After members voted in favor of removing Israeli goods, stores began pulling products imported from Israel from the shelves. But the move quickly exposed a problem: many of the items targeted by the boycott were tied to Arab-owned Israeli companies or Arab-owned factories.
The backlash revealed a simple reality often ignored by boycott campaigns: Israeli society is not one-dimensional. Israeli products are not made only by Jews, and the Israeli economy is not limited to one ethnic or religious community.
When activists call for a blanket boycott of Israeli goods, they are also targeting Arab-owned businesses, Arab workers, minority communities, and organizations that operate inside Israel’s diverse economy.
Israel’s Diversity
Official numbers make that reality clear.
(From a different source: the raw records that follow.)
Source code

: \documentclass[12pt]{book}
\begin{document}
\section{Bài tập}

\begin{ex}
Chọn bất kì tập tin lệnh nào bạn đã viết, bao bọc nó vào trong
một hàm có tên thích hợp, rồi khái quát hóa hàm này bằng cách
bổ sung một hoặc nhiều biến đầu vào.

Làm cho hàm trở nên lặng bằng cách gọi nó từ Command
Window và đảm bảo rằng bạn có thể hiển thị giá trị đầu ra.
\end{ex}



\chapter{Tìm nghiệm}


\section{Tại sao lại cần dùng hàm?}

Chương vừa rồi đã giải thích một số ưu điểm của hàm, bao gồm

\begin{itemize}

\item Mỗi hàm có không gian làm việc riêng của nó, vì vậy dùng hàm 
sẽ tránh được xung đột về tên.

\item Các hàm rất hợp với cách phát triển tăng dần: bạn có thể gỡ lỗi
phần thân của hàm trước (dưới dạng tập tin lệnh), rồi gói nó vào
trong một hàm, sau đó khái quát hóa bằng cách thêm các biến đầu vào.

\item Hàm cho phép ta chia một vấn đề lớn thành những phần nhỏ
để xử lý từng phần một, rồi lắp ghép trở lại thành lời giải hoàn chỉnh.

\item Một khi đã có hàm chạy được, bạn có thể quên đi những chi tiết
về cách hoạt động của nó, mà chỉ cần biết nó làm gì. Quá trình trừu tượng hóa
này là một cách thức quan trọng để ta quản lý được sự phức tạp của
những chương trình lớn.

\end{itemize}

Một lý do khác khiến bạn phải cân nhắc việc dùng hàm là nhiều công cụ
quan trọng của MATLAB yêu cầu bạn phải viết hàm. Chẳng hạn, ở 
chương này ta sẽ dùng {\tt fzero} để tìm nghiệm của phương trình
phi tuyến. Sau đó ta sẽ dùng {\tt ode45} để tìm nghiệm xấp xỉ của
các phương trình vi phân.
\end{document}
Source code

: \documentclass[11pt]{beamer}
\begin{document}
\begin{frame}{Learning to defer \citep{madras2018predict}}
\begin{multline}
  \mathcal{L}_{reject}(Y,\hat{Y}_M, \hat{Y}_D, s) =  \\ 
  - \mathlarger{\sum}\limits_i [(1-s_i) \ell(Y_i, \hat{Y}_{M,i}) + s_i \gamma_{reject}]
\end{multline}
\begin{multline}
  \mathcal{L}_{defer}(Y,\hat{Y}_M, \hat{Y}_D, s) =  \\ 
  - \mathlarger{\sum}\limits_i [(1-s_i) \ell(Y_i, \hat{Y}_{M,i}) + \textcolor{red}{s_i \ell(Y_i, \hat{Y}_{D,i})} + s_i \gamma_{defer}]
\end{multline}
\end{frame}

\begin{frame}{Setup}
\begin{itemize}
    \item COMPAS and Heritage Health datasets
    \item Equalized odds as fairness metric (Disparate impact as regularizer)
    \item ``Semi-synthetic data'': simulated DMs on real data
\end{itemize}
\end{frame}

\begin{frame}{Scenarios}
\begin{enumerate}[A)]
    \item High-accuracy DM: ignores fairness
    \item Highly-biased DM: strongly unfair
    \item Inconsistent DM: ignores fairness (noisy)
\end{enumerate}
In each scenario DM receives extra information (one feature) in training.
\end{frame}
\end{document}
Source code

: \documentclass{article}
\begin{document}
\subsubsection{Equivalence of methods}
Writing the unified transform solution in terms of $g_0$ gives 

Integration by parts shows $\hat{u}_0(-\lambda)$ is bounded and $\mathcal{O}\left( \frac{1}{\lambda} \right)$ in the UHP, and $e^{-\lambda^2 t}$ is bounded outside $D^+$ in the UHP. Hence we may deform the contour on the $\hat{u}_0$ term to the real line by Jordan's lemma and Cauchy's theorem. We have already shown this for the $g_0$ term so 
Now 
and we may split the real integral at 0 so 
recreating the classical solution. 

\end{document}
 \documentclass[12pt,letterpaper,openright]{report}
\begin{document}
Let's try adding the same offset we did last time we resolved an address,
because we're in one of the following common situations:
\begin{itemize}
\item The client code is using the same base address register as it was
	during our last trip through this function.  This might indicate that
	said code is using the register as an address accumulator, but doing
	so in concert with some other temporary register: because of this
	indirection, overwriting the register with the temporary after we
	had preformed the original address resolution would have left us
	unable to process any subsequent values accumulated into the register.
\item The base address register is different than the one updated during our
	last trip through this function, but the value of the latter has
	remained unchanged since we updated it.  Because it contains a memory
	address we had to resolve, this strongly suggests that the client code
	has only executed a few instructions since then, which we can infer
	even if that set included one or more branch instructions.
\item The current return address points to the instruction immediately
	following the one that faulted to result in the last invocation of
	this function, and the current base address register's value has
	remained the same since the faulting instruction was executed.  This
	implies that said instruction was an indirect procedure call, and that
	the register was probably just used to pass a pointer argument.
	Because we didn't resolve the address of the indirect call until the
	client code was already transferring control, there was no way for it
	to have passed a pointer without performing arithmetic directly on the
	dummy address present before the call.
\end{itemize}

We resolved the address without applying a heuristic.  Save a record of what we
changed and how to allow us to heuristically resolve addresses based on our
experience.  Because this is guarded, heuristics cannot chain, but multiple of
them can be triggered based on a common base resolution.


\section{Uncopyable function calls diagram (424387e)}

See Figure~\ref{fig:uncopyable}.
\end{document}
According to Israel’s Central Bureau of Statistics, Israel’s population on the eve of Independence Day 2025 was 10.1 million people, including 2.1 million Arabs, or nearly 21% of the population. CBS defines that Arab population as including Muslims, Arab Christians, and Druze.
That means a broad boycott of “Israeli products” does not only affect Jewish-owned companies. It can also hit Arab citizens of Israel, Christian communities, Druze communities, Muslim-owned businesses, mixed workplaces, and Israeli organizations serving minority populations.
One example is the Arab Blind Association in Jerusalem’s Old City. Founded in 1932 by blind Arabs, the association owns and manages workshops employing blind Arabs and also supports financial aid projects for the blind. The workshop pictured above shows a blind Arab man making brooms in Jerusalem, a reminder that the local economy includes people and communities far more diverse than boycott slogans suggest.

The People Behind the Label
That is the part of Israel many boycott campaigns ignore. Behind the label “Made in Israel” are real people from across the country’s ethnic and religious landscape.
Some are Jewish. Some are Arab. Some are Muslim, Christian, Druze, or members of other communities. Some are small business owners. Some are workers. Some are people with disabilities whose livelihoods depend on local production, exports, and trade.
The Brooklyn boycott was meant to target Israel. Instead, it revealed the flaw in treating Israel as a single, flat political symbol rather than a real country with real communities and a shared economy.
The boomerang effect is clear: when activists boycott Israeli products without understanding who makes them, they may end up hurting the very minorities they claim to defend.